:: Task ::
Look through the entries that follow and return each line that has the string "bound".

:: Provided data ::

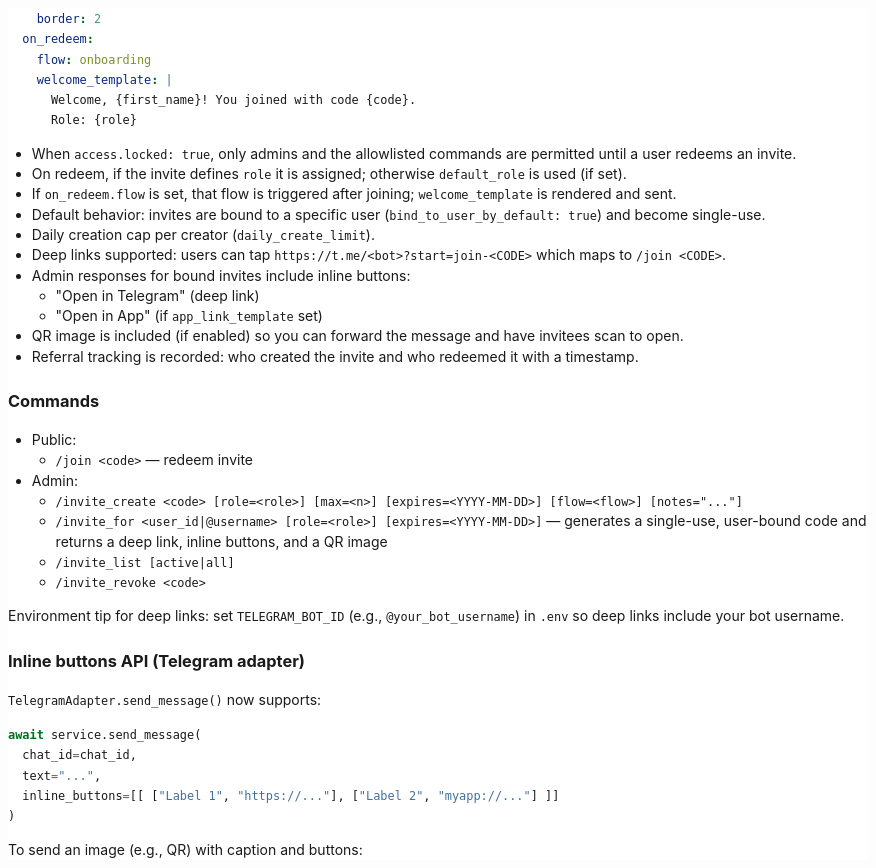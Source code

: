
 ```yaml
    border: 2
  on_redeem:
    flow: onboarding
    welcome_template: |
      Welcome, {first_name}! You joined with code {code}.
      Role: {role}
```

- When `access.locked: true`, only admins and the allowlisted commands are permitted until a user redeems an invite.
- On redeem, if the invite defines `role` it is assigned; otherwise `default_role` is used (if set).
- If `on_redeem.flow` is set, that flow is triggered after joining; `welcome_template` is rendered and sent.
- Default behavior: invites are bound to a specific user (`bind_to_user_by_default: true`) and become single-use.
- Daily creation cap per creator (`daily_create_limit`).
- Deep links supported: users can tap `https://t.me/<bot>?start=join-<CODE>` which maps to `/join <CODE>`.
- Admin responses for bound invites include inline buttons:
  - "Open in Telegram" (deep link)
  - "Open in App" (if `app_link_template` set)
- QR image is included (if enabled) so you can forward the message and have invitees scan to open.
- Referral tracking is recorded: who created the invite and who redeemed it with a timestamp.

### Commands

- Public:
  - `/join <code>` — redeem invite
- Admin:
  - `/invite_create <code> [role=<role>] [max=<n>] [expires=<YYYY-MM-DD>] [flow=<flow>] [notes="..."]`
  - `/invite_for <user_id|@username> [role=<role>] [expires=<YYYY-MM-DD>]` — generates a single-use, user-bound code and returns a deep link, inline buttons, and a QR image
  - `/invite_list [active|all]`
  - `/invite_revoke <code>`

Environment tip for deep links: set `TELEGRAM_BOT_ID` (e.g., `@your_bot_username`) in `.env` so deep links include your bot username.

### Inline buttons API (Telegram adapter)

`TelegramAdapter.send_message()` now supports:

```python
await service.send_message(
  chat_id=chat_id,
  text="...",
  inline_buttons=[[ ["Label 1", "https://..."], ["Label 2", "myapp://..."] ]]
)
```

To send an image (e.g., QR) with caption and buttons:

:: Response box ::
- Default behavior: invites are bound to a specific user (`bind_to_user_by_default: true`) and become single-use.
- Admin responses for bound invites include inline buttons:
  - `/invite_for <user_id|@username> [role=<role>] [expires=<YYYY-MM-DD>]` — generates a single-use, user-bound code and returns a deep link, inline buttons, and a QR image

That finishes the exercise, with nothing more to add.